The answer is … yes.
(Matrix Resurrections is rated R for violence and some language, and is only meant for mature audiences.)
Keanu Reeves and Carrie-Anne Moss return as Neo and Trinity. (Honestly, if you’ve read this far and don’t know what that sentence means, this is a trip down a rabbit hole that will make no sense.) But while they’re the same actors with the same characters in the same world of the Matrix, the movie is also significantly different because a) the characters have different stories twenty years later and b) their self-awareness of their real selves versus Matrix selves is different from the way that they started in the 1999 film (in fact, they’re nearly reversed). Add in Jessica Henwick as Colleen Wing, I mean, Bugs, as a supporting protagonist, and two characters, The Analyst (Neil Patrick Harris) and Smith (Jonathan Groff) with ties to previous iterations of the Matrix, and there are some strong personalities at play. But this is about next-level stunts, wordy spirituality-ish dialogue, and mind-blowing visuals, right?
The latest episode inside the computer program that’s the inside of humans’ brains that’s part-figment and part-reality is … visually stunning. It might also not make any sense, is violent without being more violent than before (shocking twenty years later), still has lots of layered commentary about who we are, what our identity is, and whose purpose we serve. And yet, unlike the second and third movies, which I hardly remember except for a distasteful aftertaste, Resurrections is still careening around in my brain.
It has one arching principle, speeding through the asides about Hollywood, personal identity, and aging actors. It asks: what would you do for love? Would you fight? Would you suffer? Would you sacrifice, strive, fail, get up, and still pursue? Would you give everything if it meant you could be with the person that you were supposed to be with?

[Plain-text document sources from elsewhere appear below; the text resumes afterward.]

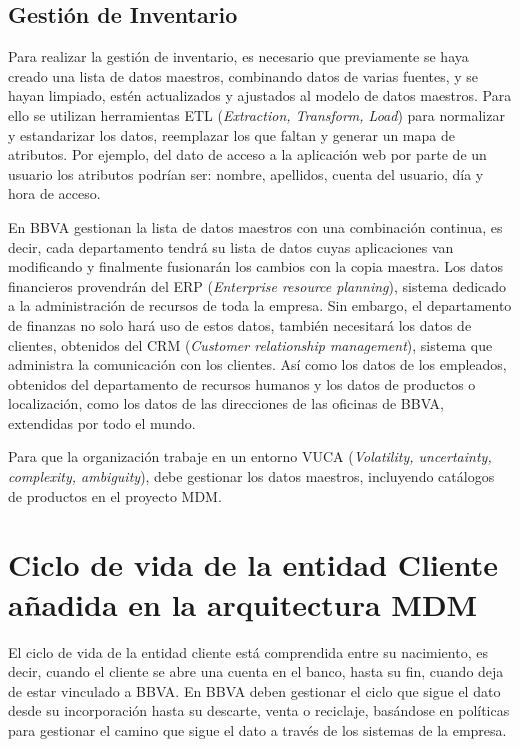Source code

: \documentclass{article}
\begin{document}
\subsection{Gestión de Inventario}

Para realizar la gestión de inventario, es necesario que previamente se haya creado una lista de datos maestros, combinando datos de varias fuentes, y se hayan limpiado, estén actualizados y ajustados al modelo de datos maestros. Para ello se utilizan herramientas ETL (\textit{Extraction, Transform, Load}) para normalizar y estandarizar los datos, reemplazar los que faltan y generar un mapa de atributos. Por ejemplo, del dato de acceso a la aplicación web por parte de un usuario los atributos podrían ser: nombre, apellidos, cuenta del usuario, día y hora de acceso.

En BBVA gestionan la lista de datos maestros con una combinación continua, es decir, cada departamento tendrá su lista de datos cuyas aplicaciones van modificando y finalmente fusionarán los cambios con la copia maestra.
Los datos financieros provendrán del ERP (\textit{Enterprise resource planning}), sistema dedicado a la administración de recursos de toda la empresa.  Sin embargo, el departamento de finanzas no solo hará uso de estos datos, también necesitará los datos de clientes, obtenidos del CRM (\textit{Customer relationship management}), sistema que administra la comunicación con los clientes. Así como los datos de los empleados, obtenidos del departamento de recursos humanos y los datos de productos o localización, como los datos de las direcciones de las oficinas de BBVA, extendidas por todo el mundo. 


Para que la organización trabaje en un entorno VUCA (\textit{Volatility, uncertainty, complexity, ambiguity}), debe gestionar los datos maestros, incluyendo catálogos de productos en el proyecto MDM.

\section{Ciclo de vida de la entidad Cliente añadida en la arquitectura MDM}

El ciclo de vida de la entidad cliente está comprendida entre su nacimiento, es decir, cuando el cliente se abre una cuenta en el banco, hasta su fin, cuando deja de estar vinculado a BBVA.
En BBVA deben gestionar el ciclo que sigue el dato desde su incorporación hasta su descarte, venta o reciclaje, basándose en políticas para gestionar el camino que sigue el dato a través de los sistemas de la empresa.
\end{document}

Gracefully, The Matrix Resurrections doesn’t get bogged down in physical amor – it’s focused on something that isn’t quite platonic but isn’t scandalously physical. It wants us to recognize that Neo and Trinity are friends beyond the bounds of time, memory, and space, and that their connection will be eternal even though they will not. Again, we’re in the realm of the spiritual-ish, but it comes back to “Greater love has no one than this: to lay down one’s life for one’s friends” (John 15:13). Neo and Trinity have that, and it inspires several others to stand and fight for love, too.
The film doesn’t shred walls the way the original did, but it’s better than the second and third sequels. And any art that points us toward love has at least the faintest glimmer of what caused the world to come into existence and keeps us moving toward the kingdom come.